[What the task requires]
Go through the data from its first line and retype each line, stopping once the line containing "and IPipedreamClient, debugger." has been retyped.

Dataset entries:
------------------------------------------------------------

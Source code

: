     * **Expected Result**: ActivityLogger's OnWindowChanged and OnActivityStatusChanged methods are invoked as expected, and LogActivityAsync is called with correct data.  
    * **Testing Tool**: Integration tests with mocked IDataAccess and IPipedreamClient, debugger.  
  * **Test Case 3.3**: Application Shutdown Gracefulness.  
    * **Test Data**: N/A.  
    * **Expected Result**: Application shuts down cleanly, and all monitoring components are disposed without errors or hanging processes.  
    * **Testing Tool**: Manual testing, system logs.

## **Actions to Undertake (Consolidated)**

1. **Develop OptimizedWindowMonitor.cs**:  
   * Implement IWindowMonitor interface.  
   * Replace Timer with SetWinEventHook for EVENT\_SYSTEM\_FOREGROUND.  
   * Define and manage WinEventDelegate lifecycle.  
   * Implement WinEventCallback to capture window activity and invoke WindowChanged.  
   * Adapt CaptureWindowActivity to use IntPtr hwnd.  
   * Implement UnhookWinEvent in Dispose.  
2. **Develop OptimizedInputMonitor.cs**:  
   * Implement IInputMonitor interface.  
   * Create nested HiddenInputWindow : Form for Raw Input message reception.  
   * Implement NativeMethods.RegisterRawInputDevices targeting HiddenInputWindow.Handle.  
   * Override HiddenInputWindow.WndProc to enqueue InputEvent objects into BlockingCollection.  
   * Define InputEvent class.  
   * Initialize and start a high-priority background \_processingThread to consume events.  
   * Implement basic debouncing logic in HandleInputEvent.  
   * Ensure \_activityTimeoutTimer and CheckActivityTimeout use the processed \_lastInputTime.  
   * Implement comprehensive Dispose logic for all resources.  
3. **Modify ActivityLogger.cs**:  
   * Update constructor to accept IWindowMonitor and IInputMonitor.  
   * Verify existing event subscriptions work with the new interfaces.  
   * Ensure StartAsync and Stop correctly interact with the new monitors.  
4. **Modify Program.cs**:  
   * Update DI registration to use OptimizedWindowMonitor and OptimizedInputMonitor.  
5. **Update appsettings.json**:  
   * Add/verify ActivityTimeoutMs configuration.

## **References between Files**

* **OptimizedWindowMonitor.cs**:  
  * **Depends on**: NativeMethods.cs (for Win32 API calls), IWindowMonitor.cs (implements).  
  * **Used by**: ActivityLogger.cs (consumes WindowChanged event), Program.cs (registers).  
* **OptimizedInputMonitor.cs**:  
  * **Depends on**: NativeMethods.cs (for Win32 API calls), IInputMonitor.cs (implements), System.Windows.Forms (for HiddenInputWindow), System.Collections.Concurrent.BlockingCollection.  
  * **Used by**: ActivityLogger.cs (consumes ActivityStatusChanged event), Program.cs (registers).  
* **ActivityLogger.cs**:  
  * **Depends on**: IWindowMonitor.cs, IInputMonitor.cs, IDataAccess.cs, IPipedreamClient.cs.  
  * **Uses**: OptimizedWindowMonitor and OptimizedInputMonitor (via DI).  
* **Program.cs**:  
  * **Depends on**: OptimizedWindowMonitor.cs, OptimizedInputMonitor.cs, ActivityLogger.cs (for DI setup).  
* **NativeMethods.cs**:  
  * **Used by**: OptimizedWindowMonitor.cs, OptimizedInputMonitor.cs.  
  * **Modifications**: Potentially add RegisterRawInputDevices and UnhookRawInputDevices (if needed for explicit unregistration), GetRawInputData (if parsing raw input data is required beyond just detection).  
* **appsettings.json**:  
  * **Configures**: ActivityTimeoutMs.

------------------------------------------------------------

[Result of the exercise]
Source code

:     * **Expected Result**: ActivityLogger's OnWindowChanged and OnActivityStatusChanged methods are invoked as expected, and LogActivityAsync is called with correct data.  
    * **Testing Tool**: Integration tests with mocked IDataAccess and IPipedreamClient, debugger.  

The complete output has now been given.